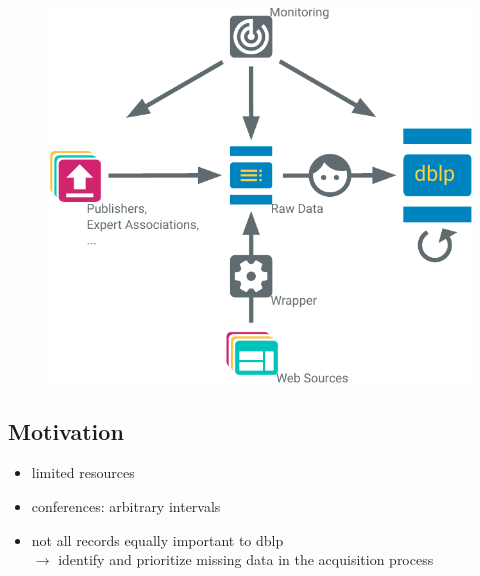 \documentclass[xcolor={svgnames}]{beamer}
\makeatletter
\newcommand*{\currentname}{\@currentlabelname}
\makeatother
\begin{document}
\begin{frame}{\currentname}{}\linespread{1.5}
  \begin{figure}
    \begin{center}
      \includegraphics[width=\textwidth,height=0.8\textheight,keepaspectratio]{img/dblp-sources.pdf}
    \end{center}
  \end{figure}
\end{frame}

\subsection{Motivation}

\begin{frame}{\currentname}{}\linespread{1.5}
  \begin{itemize}
    \item limited resources
    \item conferences: arbitrary intervals
    \item not all records equally important to dblp \\
      \( \rightarrow \) identify and prioritize missing data in the acquisition process

  \end{itemize}
\end{frame}
\end{document}
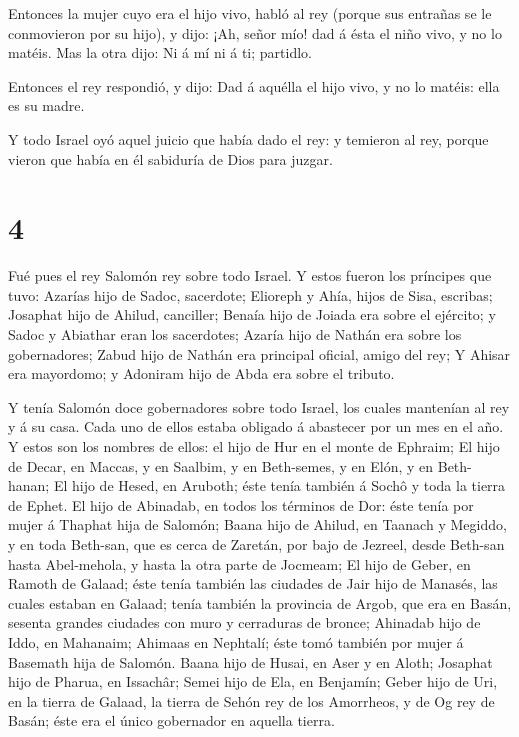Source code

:  Entonces la mujer cuyo era el hijo vivo, habló al rey
(porque sus entrañas se le conmovieron por su hijo), y dijo: ¡Ah, señor
mío! dad á ésta el niño vivo, y no lo matéis. Mas la otra dijo: Ni á mí
ni á ti; partidlo.

 Entonces el rey respondió, y dijo: Dad á aquélla el hijo
vivo, y no lo matéis: ella es su madre.

 Y todo Israel oyó aquel juicio que había dado el rey: y
temieron al rey, porque vieron que había en él sabiduría de Dios para
juzgar.

\hypertarget{section-3}{%
\section{4}\label{section-3}}

 Fué pues el rey Salomón rey sobre todo Israel. 
Y estos fueron los príncipes que tuvo: Azarías hijo de Sadoc, sacerdote;
 Elioreph y Ahía, hijos de Sisa, escribas; Josaphat hijo de
Ahilud, canciller;  Benaía hijo de Joiada era sobre el
ejército; y Sadoc y Abiathar eran los sacerdotes;  Azaría
hijo de Nathán era sobre los gobernadores; Zabud hijo de Nathán era
principal oficial, amigo del rey;  Y Ahisar era mayordomo; y
Adoniram hijo de Abda era sobre el tributo.

 Y tenía Salomón doce gobernadores sobre todo Israel, los
cuales mantenían al rey y á su casa. Cada uno de ellos estaba obligado á
abastecer por un mes en el año.  Y estos son los nombres de
ellos: el hijo de Hur en el monte de Ephraim;  El hijo de
Decar, en Maccas, y en Saalbim, y en Beth-semes, y en Elón, y en
Beth-hanan;  El hijo de Hesed, en Aruboth; éste tenía
también á Sochô y toda la tierra de Ephet.  El hijo de
Abinadab, en todos los términos de Dor: éste tenía por mujer á Thaphat
hija de Salomón;  Baana hijo de Ahilud, en Taanach y
Megiddo, y en toda Beth-san, que es cerca de Zaretán, por bajo de
Jezreel, desde Beth-san hasta Abel-mehola, y hasta la otra parte de
Jocmeam;  El hijo de Geber, en Ramoth de Galaad; éste tenía
también las ciudades de Jair hijo de Manasés, las cuales estaban en
Galaad; tenía también la provincia de Argob, que era en Basán, sesenta
grandes ciudades con muro y cerraduras de bronce;  Ahinadab
hijo de Iddo, en Mahanaim;  Ahimaas en Nephtalí; éste tomó
también por mujer á Basemath hija de Salomón.  Baana hijo
de Husai, en Aser y en Aloth;  Josaphat hijo de Pharua, en
Issachâr;  Semei hijo de Ela, en Benjamín; 
Geber hijo de Uri, en la tierra de Galaad, la tierra de Sehón rey de los
Amorrheos, y de Og rey de Basán; éste era el único gobernador en aquella
tierra.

### EXERCISE REQUIREMENTS:
Determine how many lines in the records include the word "ciudades", and reply with that number alone.

### EXPECTED ANSWER:
2